A point is chosen at random from the interior of a circle. The circle has an equation of $x^2 + y^2 <= 961$. What is the density of this distribution at the origin, i.e. what is $f(0,0)$?
I would like to say I know where to even remotely start with the problem, but I do not. I am guessing I set up a double integral with an integration of $x^2 + y^2 dx$ dy involved. Any ideas would be greatly appreciated.
I read "A point is chosen at random from the interior of a circle" as a uniform distribution. You then mention that the circle is given by the equation $x^2 + y^2 \leq 961$, i.e. it is a circle with origin $0$ and radius $\sqrt{961}=31$.
Thus you should be interested in a uniform distribution on the set $B=\{(x,y)\in\mathbb{R^2} | x^2 + y^2 < 31^2\}$.
Now the density $f$ of a uniform distribution on a set $B$ satisfies (is defined such) that $f(x,y)=C \cdot \mathbb{1}_{B}(x,y)$, where $C$ is the constant that makes $f$ a probability density, i.e.

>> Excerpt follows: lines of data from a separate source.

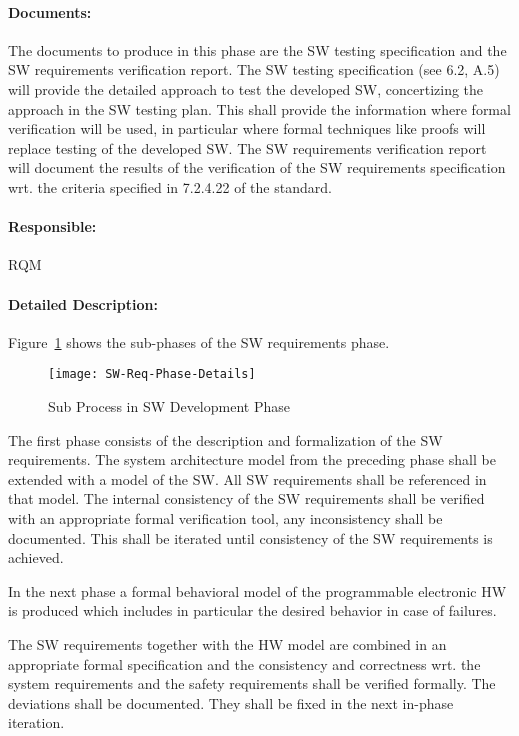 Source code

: \paragraph{Documents:}
\label{sec:sw-req-documents}
The documents to produce in this phase are the SW testing
specification and the SW requirements verification report. The SW testing
specification (see 6.2, A.5) will provide the detailed approach to test the
developed SW, concertizing the approach in the SW testing plan. This shall
provide the information where formal verification will be used, in particular
where formal techniques like proofs will replace testing of the developed SW.
The SW requirements verification report will document the results of the
verification of the SW requirements specification wrt. the criteria specified in
7.2.4.22 of the standard.

\paragraph{Responsible:}
\label{sec:sw-req-responsible}
RQM

\paragraph{Detailed Description:}
\label{sec:sw-req-deta-descr}
Figure~\ref{fig:detailed-sw-dev-phase} shows the sub-phases of the SW
requirements phase.

\begin{figure}[ht]
  \centering
  \texttt{[image: SW-Req-Phase-Details]}
  \caption{Sub Process in SW Development Phase}
  \label{fig:detailed-sw-dev-phase}
\end{figure}

The first phase consists of the description and formalization of the SW
requirements. The system architecture model from the preceding phase shall be
extended with a model of the SW. All SW requirements shall be referenced in that
model. The internal consistency of the SW requirements shall be verified with an
appropriate formal verification tool, any inconsistency shall be
documented. This shall be iterated until consistency of the SW requirements is
achieved.

In the next phase a formal behavioral model of the programmable electronic HW is
produced which includes in particular the desired behavior in case of
failures.

The SW requirements together with the HW model are combined in an appropriate
formal specification  and the consistency and correctness wrt. the system
requirements and the safety requirements shall be verified formally. The
deviations shall be documented. They shall be fixed in the next in-phase
iteration.



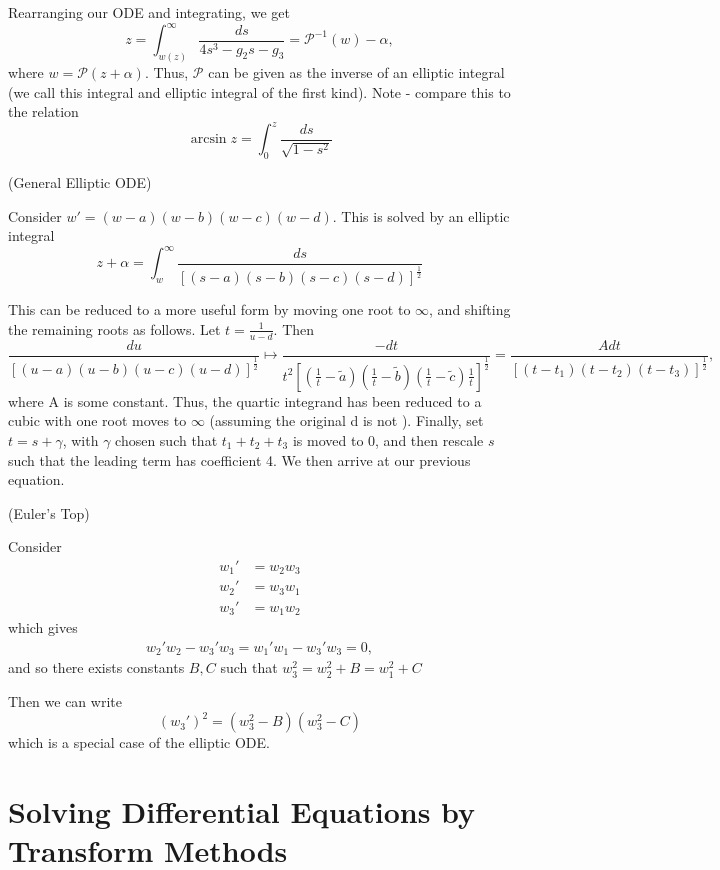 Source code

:\documentclass[a4paper]{article}
\begin{document}
Rearranging our ODE and integrating, we get
 \[
	 z = \int_{w(z)}^{\infty} \frac{ds}{4s^3 - g_2s - g_3} = \mathcal{P}^{-1}(w) - \alpha
 ,\] where $w = \mathcal{P}(z+\alpha)$. Thus,  $\mathcal{P}$ can be given as the  inverse of an elliptic integral (we call this integral and elliptic integral of the first kind). Note - compare this to the relation
 \[
 \arcsin z = \int_{0}^{z} \frac{ds}{\sqrt{1-s^2}}
 \] 

\begin{eg} (General Elliptic ODE)
	
	Consider $w' = (w-a)(w-b)(w-c)(w-d)$. This is solved by an elliptic integral
	\[
		z + \alpha = \int_{w}^{\infty} \frac{ds}{\left[ (s-a)(s-b)(s-c)(s-d) \right]^{\frac{1}{2}} }
	\] 

	This can be reduced to a more useful form by moving one root to $\infty$, and shifting the remaining roots as follows. Let $t= \frac{1}{u-d}$. Then
	\[
		\frac{du}{\left[ (u-a)(u-b)(u-c)(u-d) \right]^{\frac{1}{2}} } \mapsto \frac{-dt}{t^2 \left[ (\frac{1}{t} - \tilde{a})(\frac{1}{t} - \tilde{b})(\frac{1}{t} - \tilde{c})\frac{1}{t} \right]^{\frac{1}{2}} } = \frac{Adt}{\left[ (t-t_1)(t-t_2)(t-t_3) \right]^{\frac{1}{2}} }
	,\] 
	where A is some constant. Thus, the quartic integrand has been reduced to a cubic with one root moves to $\infty$ (assuming the original d is not \infty). Finally, set $t = s + \gamma$, with $\gamma$ chosen such that  $t_1 + t_2 + t_3$ is moved to 0, and then rescale $s$ such that the leading term has coefficient 4. We then arrive at our previous equation.
\end{eg}

\begin{eg} (Euler's Top)

	Consider
	\begin{align*}
		w_1' &= w_2w_3 \\
		w_2' &= w_3w_1 \\
		w_3' &= w_1w_2
	\end{align*}
	which gives 
	\begin{align*}
		w_2'w_2 - w_3'w_3 = w_1'w_1 - w_3'w_3 = 0
	,\end{align*} and so there exists constants $B, C$ such that $w_3^{2} = w_2^2 + B = w_1^2 + C$
	
	Then we can write
	\[
		(w_3')^2 = (w_3^2 - B)(w_3^2 - C)
	\] which is a special case of the elliptic ODE. 
\end{eg}

\section{Solving Differential Equations by Transform Methods}
\end{document}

$\int_\mathbb{R^2} f(x,y) \, \mathrm{d}(x,y) = 1$.
Now
$\int_\mathbb{R^2} f(x,y) \, \mathrm{d}(x,y) = C \int_B \, \mathrm{d}(x,y)$,
such that $C$ is just the inverse of the area of the circle. Thus
$C=(\pi \cdot 31^2)^{-1} = (961\pi)^{-1}$,
and $f(0,0)=(961\pi)^{-1}$ as $(0,0)\in B$.